Task brief> Find the lines in the records that carry the word "Stream". Copy each one.

---------------

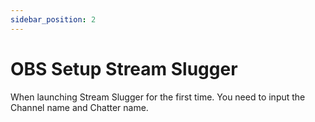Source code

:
 ```yaml
---
sidebar_position: 2
---
```


# OBS Setup Stream Slugger

When launching Stream Slugger for the first time.
You need to input the Channel name and Chatter name.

---------------

The answer>
# OBS Setup Stream Slugger
When launching Stream Slugger for the first time.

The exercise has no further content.